Increased climate variability and change has the potential to lead to more frequent and intense disasters. This is of great concern to Pacific Island Countries and Territories (PICTS) and this week delegates at the 4th session of Pacific Platform for Disaster Risk Management (DRM) and Pacific Regional Water & Sanitation Consultations discussed the development of an integrated regional strategy for DRM and Climate Change which is to be ready by 2015 to succeed existing separate policy frameworks which run their course by then.

The development of this new integrated strategy will inform the Pacific’s contribution to the ongoing global process towards a post-2015 Framework for disaster risk reduction which will succeed the Hyogo Framework for Action 2005 – 2015. The Hyogo Framework was the first plan to explain, describe and detail the work that is required from all different sectors and actors to reduce disaster losses.

Mosese Sikivou, Deputy Director for the Secretariat of the Pacific Community’s (SPC) Disaster Reduction Programme, said that while the task is challenging SPC and its other coordinating partners, the Secretariat for the Pacific Regional Environment Programme (SPREP) and the United Nations International Strategy for Disaster Reduction (UNISDR), believe it should be kept as simple as possible.
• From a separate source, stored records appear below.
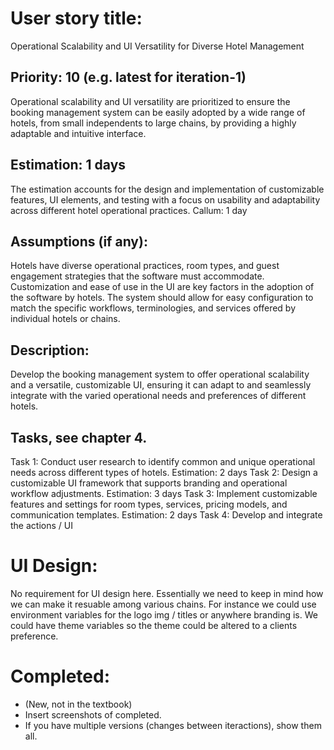 # User story title:  
Operational Scalability and UI Versatility for Diverse Hotel Management

## Priority: 10 (e.g. latest for iteration-1)
Operational scalability and UI versatility are prioritized to ensure the booking management system can be easily adopted by a wide range of hotels, from small independents to large chains, by providing a highly adaptable and intuitive interface.

## Estimation: 1 days
The estimation accounts for the design and implementation of customizable features, UI elements, and testing with a focus on usability and adaptability across different hotel operational practices.
Callum: 1 day

## Assumptions (if any):
Hotels have diverse operational practices, room types, and guest engagement strategies that the software must accommodate.
Customization and ease of use in the UI are key factors in the adoption of the software by hotels.
The system should allow for easy configuration to match the specific workflows, terminologies, and services offered by individual hotels or chains.

## Description: 
Develop the booking management system to offer operational scalability and a versatile, customizable UI, ensuring it can adapt to and seamlessly integrate with the varied operational needs and preferences of different hotels.

## Tasks, see chapter 4.

Task 1: Conduct user research to identify common and unique operational needs across different types of hotels. Estimation: 2 days
Task 2: Design a customizable UI framework that supports branding and operational workflow adjustments. Estimation: 3 days
Task 3: Implement customizable features and settings for room types, services, pricing models, and communication templates. Estimation: 2 days
Task 4: Develop and integrate the actions / UI


# UI Design:
No requirement for UI design here. Essentially we need to keep in mind how we can make it resuable among various chains. For instance we could use environment variables for the logo img / titles or anywhere branding is. We could have theme variables so the theme could be altered to a clients preference. 

# Completed:
* (New, not in the textbook) 
* Insert screenshots of completed. 
* If you have multiple versions (changes between iteractions), show them all.
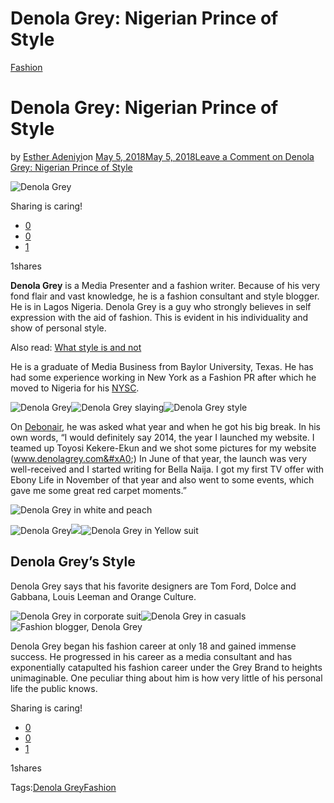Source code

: # Denola Grey: Nigerian Prince of Style

[Fashion](https://estheradeniyi.com/category/fashion/)
# Denola Grey: Nigerian Prince of Style

by [Esther Adeniyi](https://estheradeniyi.com/author/esther-adeniyi/)on [May 5, 2018May 5, 2018](https://estheradeniyi.com/denola-grey-biography-style/)[Leave a Comment on Denola Grey: Nigerian Prince of Style](https://estheradeniyi.com/denola-grey-biography-style/#respond)

![Denola Grey](images/denola-grey-5.jpg)

Sharing is caring!

- [0](https://www.facebook.com/sharer/sharer.php?u=https%3A%2F%2Festheradeniyi.com%2Fdenola-grey-biography-style%2F&amp;t=Denola%20Grey%3A%20Nigerian%20Prince%20of%20Style)
- [0](https://twitter.com/intent/tweet?text=Denola%20Grey%3A%20Nigerian%20Prince%20of%20Style&amp;url=https%3A%2F%2Festheradeniyi.com%2Fdenola-grey-biography-style%2F)
- [1](#)

1shares

**Denola Grey** is a Media Presenter and a fashion writer. Because of his very fond flair and vast knowledge, he is a fashion consultant and style blogger. He is in Lagos Nigeria. Denola Grey is a guy who strongly believes in self expression with the aid of fashion. This is evident in his individuality and show of personal style.

Also read: [What style is and not](https://estheradeniyi.com/what-style-is-and-no/)

He is a graduate of Media Business from&#xA0;Baylor University, Texas. He has had some experience working in New York as a Fashion PR after which he moved to Nigeria for his [NYSC](https://estheradeniyi.com/how-to-make-payments-on-nysc-portal/).

![Denola Grey](images/15cba07836fb6c5c0f38f2731a53f5ed.jpg)![Denola Grey slaying](images/14574176_1511448025538556_1729983062705438720_n.jpg)![Denola Grey style](images/Denola-Grey.jpg)

On [Debonair](http://debonairafrik.com/exclusive-interview-with-denola-grey/), he was asked what year and when he got his big break. In his own words, &#x201C;I would definitely say 2014, the year I launched my website. I teamed up Toyosi Kekere-Ekun and we shot some pictures for my website (www.denolagrey.com&#xA0;) In June of that year, the launch was very well-received and I started writing for Bella Naija. I got my first TV offer with Ebony Life in November of that year and also went to some events, which gave me some great red carpet moments.&#x201D;

![Denola Grey in white and peach](images/denola-1.jpg)

![Denola Grey](images/Denola-Grey-7.jpg)![](images/Denola-Grey-pic.jpg)![Denola Grey in Yellow suit](images/Denola-Grey-style.jpg)

## Denola Grey&#x2019;s Style

Denola Grey says that his favorite designers are&#xA0;Tom Ford, Dolce and Gabbana, Louis Leeman and Orange Culture.

![Denola Grey in corporate suit](https://estheradeniyi.com/wp-content/uploads/2018/05/denola-grey.jpg)![Denola Grey in casuals](images/Denola-Grey-for-BellaNaija-Style-Bellanaija-January2015004.jpg)![Fashion blogger, Denola Grey](images/fashionblogger-menswear-denolagrey-opiidfashion9.jpg)

Denola Grey began his fashion career at only 18 and gained immense success. He progressed in his career as a media consultant and has exponentially catapulted his fashion career under the Grey Brand to heights unimaginable. One peculiar thing about him is how very little of his personal life the public knows.

Sharing is caring!

- [0](https://www.facebook.com/sharer/sharer.php?u=https%3A%2F%2Festheradeniyi.com%2Fdenola-grey-biography-style%2F&amp;t=Denola%20Grey%3A%20Nigerian%20Prince%20of%20Style)
- [0](https://twitter.com/intent/tweet?text=Denola%20Grey%3A%20Nigerian%20Prince%20of%20Style&amp;url=https%3A%2F%2Festheradeniyi.com%2Fdenola-grey-biography-style%2F)
- [1](#)

1shares

Tags:[Denola Grey](https://estheradeniyi.com/tag/denola-grey/)[Fashion](https://estheradeniyi.com/tag/fashion/)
“We want to ensure that the various sectors and interest groups that contribute to the overall reduction of vulnerability and risk in our region can get full value out of the new strategy. It needs to be something that provides useful guidance and supports the various countries and territories in the Pacific to define the specifics of what needs to be done, and how it is to be done, at national and sub national levels. We also need to make sure that the new strategy capitalises on opportunities available at the regional and global level, such as those arising from the Rio 20+ Summit and the Millennium Development Goals review.”

Jerry Velasquez, Head of the UNISDR for Asia and the Pacific, said that given its track record with the Hyogo Framework, the Pacific was very capable of developing a new strategy.

“The Pacific was the first region in the world to take the Hyogo Framework and turn it into a region-wide planning instrument. Again it is taking the lead with the integration of climate change and disaster risk management,” Velasquez said. “It is proof that the region is focused and pro-active. It is an important step in addressing the key challenge of how to make national economies more climate-independent as you seek to safeguard development gains.”

“The Pacific has much to offer the rest of the world by way of good example. I am confident that the outcome of this meeting will provide valuable input for the formulation of the next global agreement on disaster risk reduction that will replace Hyogo in 2015.”

The Pacific Platform is co-convened by SPC in partnership with the UNISDR. The meeting this year is supported by partner organisations like, The Asia Foundation, United Stated Agency for International Development, the University of the South Pacific, Institute for Research and Development in New Caledonia, United Nations Development Programme Pacific Centre, UN Office for the Coordination of Humanitarian Affairs, the World Bank Global Facility for Disaster Reduction and Recovery, AusAID, the European Union and the French Pacific Fund.